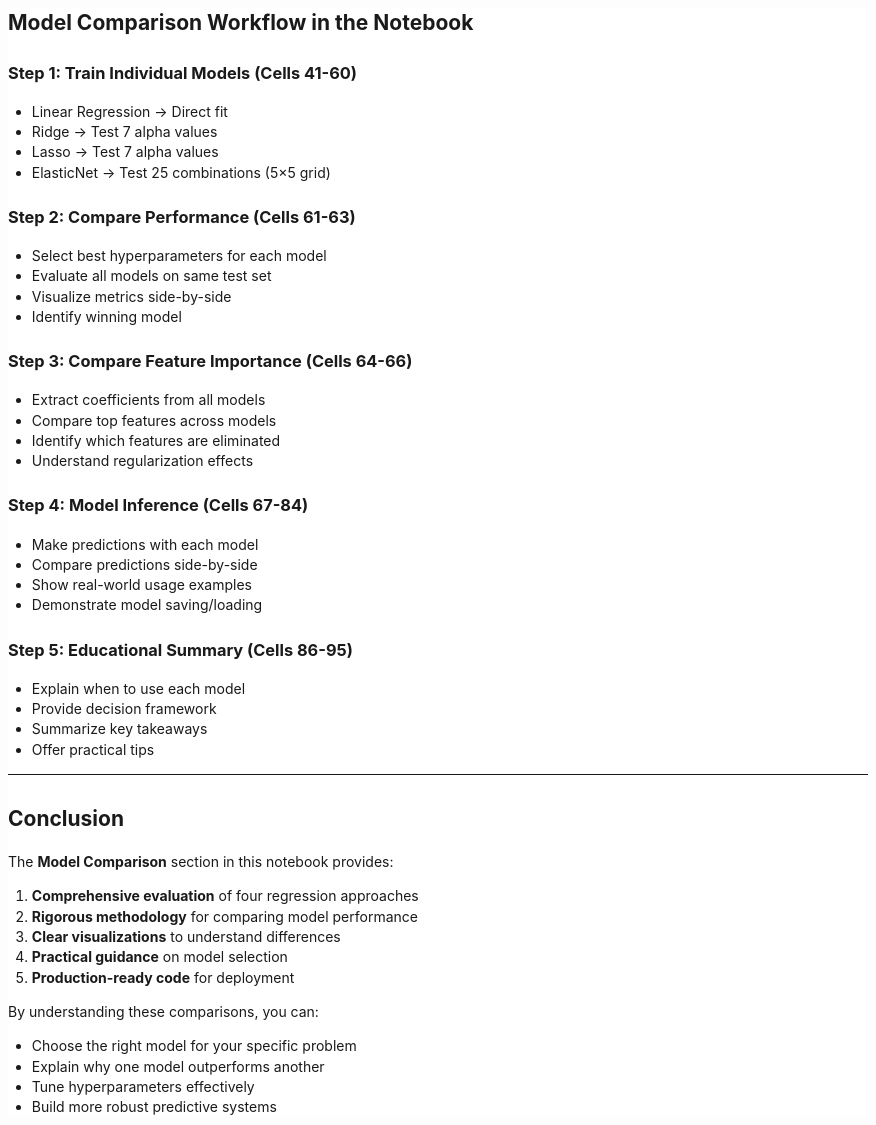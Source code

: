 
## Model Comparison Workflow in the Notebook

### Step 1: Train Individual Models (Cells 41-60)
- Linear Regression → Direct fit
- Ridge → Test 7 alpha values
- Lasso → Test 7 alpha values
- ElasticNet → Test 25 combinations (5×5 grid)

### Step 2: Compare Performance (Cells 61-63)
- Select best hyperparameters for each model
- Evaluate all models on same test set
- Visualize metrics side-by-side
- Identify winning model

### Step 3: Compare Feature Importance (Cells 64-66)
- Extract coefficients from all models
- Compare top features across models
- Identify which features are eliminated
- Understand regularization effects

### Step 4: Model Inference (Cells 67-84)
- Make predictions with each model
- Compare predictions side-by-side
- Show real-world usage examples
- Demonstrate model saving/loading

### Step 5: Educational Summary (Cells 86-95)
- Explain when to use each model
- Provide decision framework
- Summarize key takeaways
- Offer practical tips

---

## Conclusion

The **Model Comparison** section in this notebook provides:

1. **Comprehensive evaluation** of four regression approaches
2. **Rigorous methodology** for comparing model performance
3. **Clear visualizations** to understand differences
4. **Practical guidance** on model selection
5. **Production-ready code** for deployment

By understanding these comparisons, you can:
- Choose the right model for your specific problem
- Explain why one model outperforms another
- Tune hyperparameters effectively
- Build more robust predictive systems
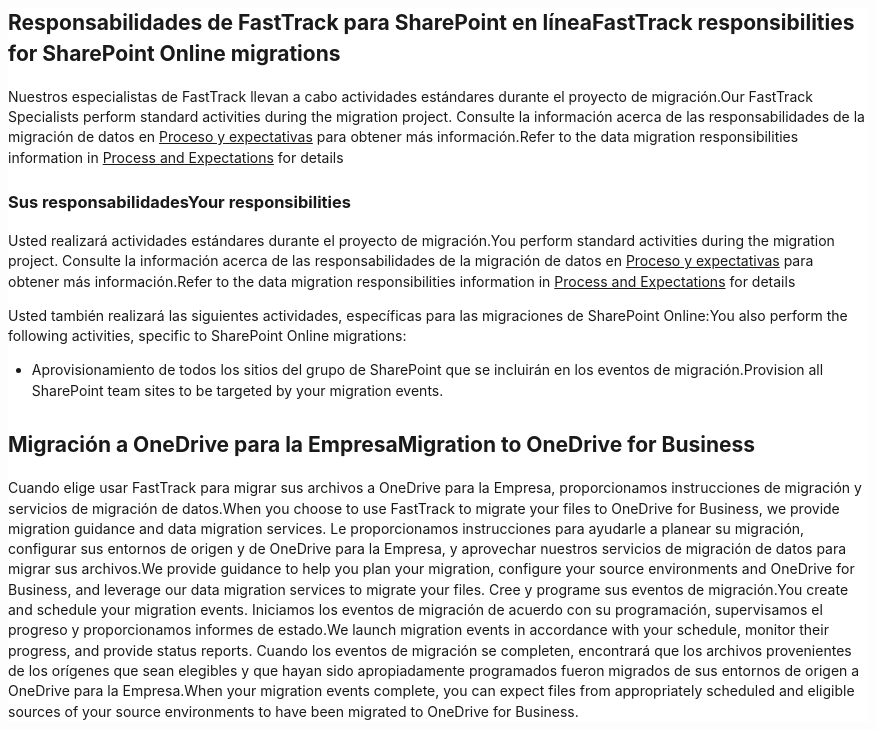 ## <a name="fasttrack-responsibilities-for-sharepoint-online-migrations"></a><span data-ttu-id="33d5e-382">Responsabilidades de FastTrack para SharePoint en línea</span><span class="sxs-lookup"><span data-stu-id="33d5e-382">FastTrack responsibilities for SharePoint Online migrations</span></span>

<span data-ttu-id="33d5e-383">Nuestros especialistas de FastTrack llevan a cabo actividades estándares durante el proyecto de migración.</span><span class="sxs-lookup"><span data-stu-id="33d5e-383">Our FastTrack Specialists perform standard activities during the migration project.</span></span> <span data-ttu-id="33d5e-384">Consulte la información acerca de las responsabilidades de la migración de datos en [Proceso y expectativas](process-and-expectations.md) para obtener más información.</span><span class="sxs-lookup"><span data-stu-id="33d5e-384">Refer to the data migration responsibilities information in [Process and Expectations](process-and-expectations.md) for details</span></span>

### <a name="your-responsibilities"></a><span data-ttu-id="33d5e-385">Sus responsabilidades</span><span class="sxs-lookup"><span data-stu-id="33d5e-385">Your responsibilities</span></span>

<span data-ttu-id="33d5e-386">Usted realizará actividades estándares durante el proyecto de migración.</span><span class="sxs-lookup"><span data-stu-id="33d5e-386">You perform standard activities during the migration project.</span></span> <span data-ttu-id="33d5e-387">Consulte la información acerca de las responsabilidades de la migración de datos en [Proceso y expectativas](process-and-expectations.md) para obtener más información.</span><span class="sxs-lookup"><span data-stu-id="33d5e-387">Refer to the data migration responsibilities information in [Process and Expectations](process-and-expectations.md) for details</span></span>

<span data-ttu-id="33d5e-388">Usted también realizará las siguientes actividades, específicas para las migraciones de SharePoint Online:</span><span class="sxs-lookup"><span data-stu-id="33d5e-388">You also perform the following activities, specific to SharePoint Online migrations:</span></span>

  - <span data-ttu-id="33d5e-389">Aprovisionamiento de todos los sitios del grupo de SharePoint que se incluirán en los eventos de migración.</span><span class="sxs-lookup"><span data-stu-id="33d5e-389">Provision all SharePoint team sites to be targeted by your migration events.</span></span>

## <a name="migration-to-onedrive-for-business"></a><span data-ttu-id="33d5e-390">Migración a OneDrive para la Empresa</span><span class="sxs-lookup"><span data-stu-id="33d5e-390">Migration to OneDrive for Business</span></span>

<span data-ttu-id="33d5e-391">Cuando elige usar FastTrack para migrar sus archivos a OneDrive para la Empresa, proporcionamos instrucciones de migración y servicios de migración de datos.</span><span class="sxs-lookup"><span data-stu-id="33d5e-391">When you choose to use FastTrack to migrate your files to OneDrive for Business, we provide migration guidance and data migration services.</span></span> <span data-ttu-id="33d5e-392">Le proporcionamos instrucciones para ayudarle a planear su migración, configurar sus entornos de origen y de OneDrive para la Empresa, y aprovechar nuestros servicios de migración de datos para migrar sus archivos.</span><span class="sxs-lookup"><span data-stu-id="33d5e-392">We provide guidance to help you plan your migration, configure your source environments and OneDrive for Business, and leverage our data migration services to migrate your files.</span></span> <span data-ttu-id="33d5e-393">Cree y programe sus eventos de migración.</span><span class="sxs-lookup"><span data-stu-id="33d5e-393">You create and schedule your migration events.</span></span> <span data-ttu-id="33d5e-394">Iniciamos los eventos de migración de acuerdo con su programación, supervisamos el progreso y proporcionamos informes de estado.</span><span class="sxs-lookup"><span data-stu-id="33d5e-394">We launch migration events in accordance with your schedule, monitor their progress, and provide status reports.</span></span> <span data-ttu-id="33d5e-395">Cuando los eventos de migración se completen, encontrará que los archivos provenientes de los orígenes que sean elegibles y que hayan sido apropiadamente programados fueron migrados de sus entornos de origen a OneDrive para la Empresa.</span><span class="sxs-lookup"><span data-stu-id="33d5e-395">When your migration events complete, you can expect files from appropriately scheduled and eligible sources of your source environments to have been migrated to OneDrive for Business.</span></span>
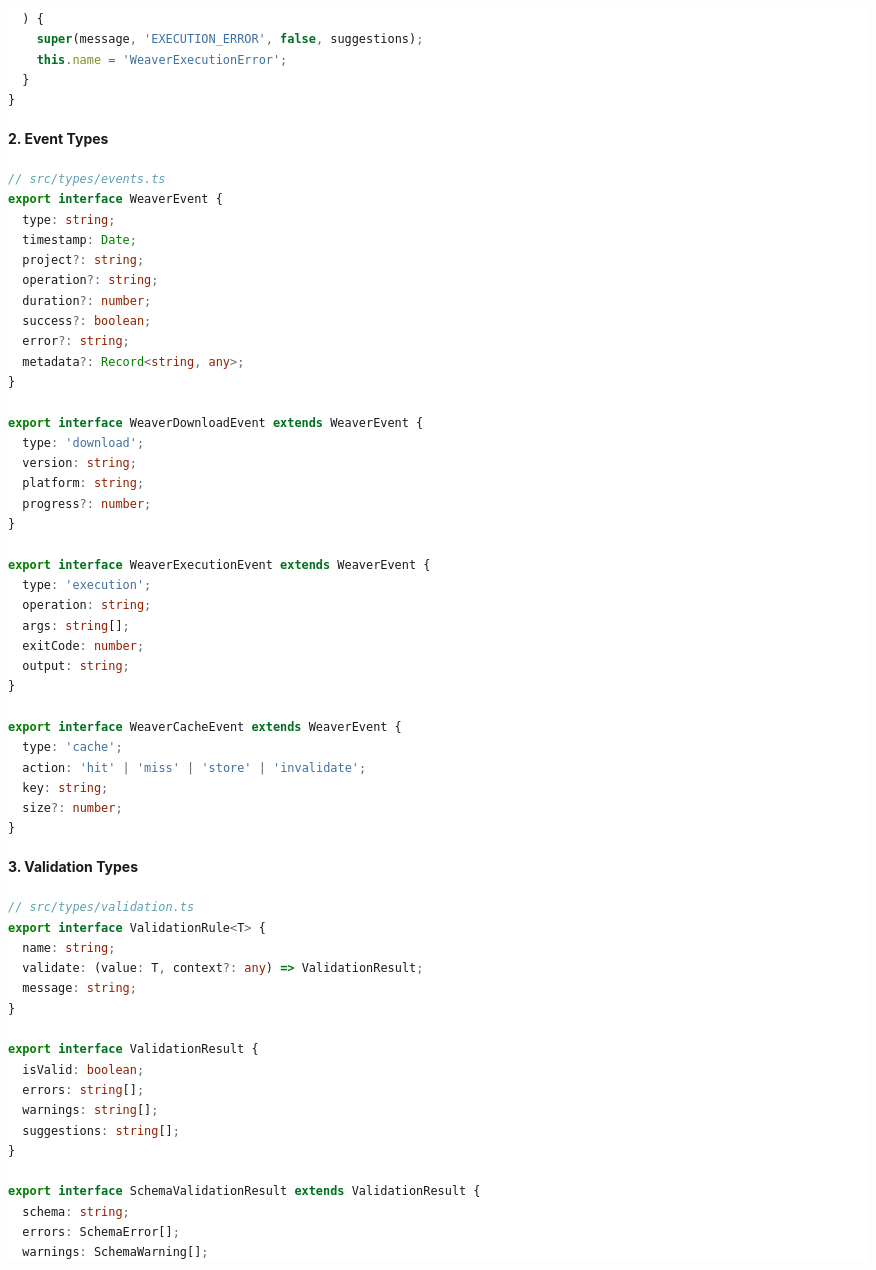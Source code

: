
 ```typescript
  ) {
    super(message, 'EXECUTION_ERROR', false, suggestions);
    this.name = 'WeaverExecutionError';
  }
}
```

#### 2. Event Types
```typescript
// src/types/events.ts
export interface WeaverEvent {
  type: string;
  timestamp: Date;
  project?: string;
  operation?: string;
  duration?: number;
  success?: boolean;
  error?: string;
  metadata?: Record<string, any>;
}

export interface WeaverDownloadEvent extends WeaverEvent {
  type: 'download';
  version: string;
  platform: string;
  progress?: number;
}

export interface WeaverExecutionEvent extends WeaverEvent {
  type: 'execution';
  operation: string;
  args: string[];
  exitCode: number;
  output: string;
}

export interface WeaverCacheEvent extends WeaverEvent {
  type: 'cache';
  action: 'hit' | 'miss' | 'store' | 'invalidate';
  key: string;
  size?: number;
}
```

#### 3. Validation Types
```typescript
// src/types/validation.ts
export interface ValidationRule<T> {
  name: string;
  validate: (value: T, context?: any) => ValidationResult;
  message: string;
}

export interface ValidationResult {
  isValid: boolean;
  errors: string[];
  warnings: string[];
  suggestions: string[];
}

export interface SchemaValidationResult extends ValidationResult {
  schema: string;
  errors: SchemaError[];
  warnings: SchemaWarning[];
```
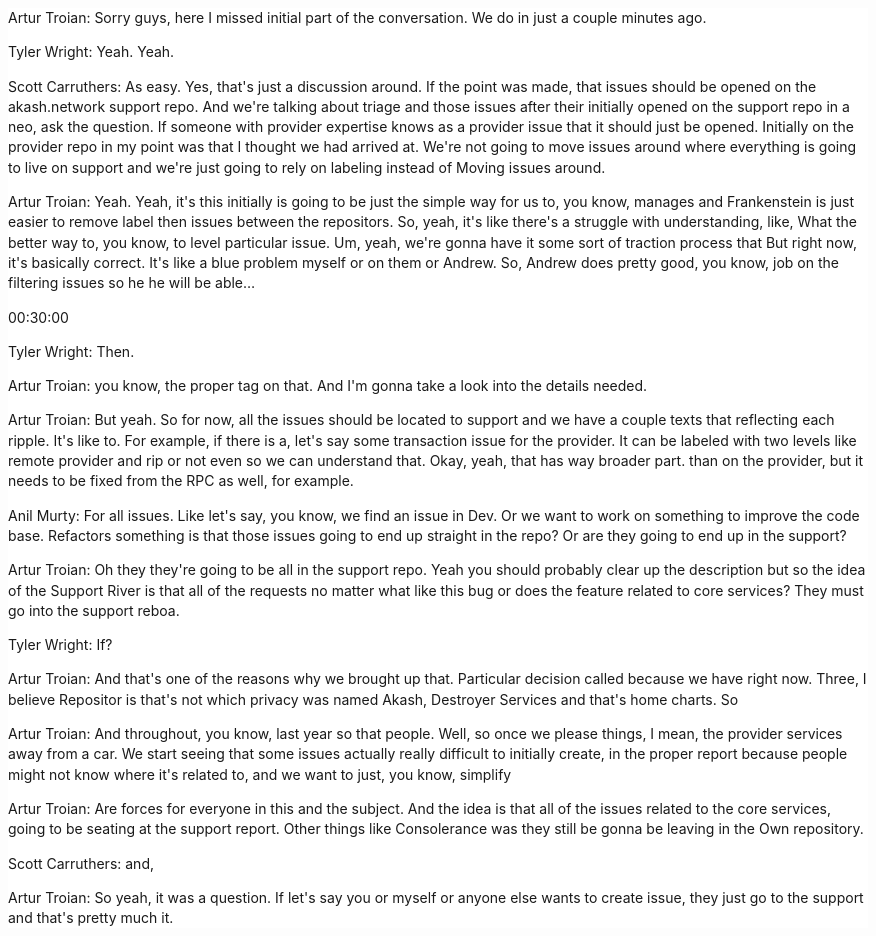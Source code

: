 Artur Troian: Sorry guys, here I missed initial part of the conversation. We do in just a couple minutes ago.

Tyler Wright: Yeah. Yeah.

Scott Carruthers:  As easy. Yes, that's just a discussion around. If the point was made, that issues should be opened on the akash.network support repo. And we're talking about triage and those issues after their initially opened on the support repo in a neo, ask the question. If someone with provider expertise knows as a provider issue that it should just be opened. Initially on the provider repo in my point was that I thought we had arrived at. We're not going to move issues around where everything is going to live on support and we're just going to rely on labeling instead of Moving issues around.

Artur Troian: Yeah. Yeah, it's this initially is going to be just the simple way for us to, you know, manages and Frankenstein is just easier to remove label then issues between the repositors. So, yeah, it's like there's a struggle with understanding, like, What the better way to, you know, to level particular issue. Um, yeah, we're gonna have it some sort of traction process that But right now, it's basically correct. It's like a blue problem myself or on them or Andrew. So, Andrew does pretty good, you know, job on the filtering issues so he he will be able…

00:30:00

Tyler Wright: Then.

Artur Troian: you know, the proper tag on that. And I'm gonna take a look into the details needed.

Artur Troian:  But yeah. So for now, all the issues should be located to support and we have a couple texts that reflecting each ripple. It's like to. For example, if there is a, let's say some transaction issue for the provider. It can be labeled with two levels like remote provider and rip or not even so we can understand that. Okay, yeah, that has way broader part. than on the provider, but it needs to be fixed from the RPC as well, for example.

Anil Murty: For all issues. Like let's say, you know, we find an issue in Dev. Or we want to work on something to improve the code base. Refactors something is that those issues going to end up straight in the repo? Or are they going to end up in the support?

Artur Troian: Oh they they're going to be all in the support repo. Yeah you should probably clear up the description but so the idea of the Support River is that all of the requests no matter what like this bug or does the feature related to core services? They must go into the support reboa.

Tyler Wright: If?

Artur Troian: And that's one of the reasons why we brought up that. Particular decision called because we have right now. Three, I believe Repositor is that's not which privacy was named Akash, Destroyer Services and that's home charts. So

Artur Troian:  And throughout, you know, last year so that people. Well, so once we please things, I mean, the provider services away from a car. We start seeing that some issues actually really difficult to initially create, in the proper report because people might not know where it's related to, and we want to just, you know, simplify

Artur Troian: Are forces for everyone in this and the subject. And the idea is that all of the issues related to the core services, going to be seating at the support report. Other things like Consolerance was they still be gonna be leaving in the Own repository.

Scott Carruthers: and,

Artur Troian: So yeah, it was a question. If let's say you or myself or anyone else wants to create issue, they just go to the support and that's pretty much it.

# What you need to do
Starting at the top of the listing above, reproduce each line up to and including the one with "### Step 3: Compare"; omit the pictures.

# Exercise output
Source code

: 
## Model Comparison Workflow in the Notebook

### Step 1: Train Individual Models (Cells 41-60)
- Linear Regression → Direct fit
- Ridge → Test 7 alpha values
- Lasso → Test 7 alpha values
- ElasticNet → Test 25 combinations (5×5 grid)

### Step 2: Compare Performance (Cells 61-63)
- Select best hyperparameters for each model
- Evaluate all models on same test set
- Visualize metrics side-by-side
- Identify winning model

### Step 3: Compare Feature Importance (Cells 64-66)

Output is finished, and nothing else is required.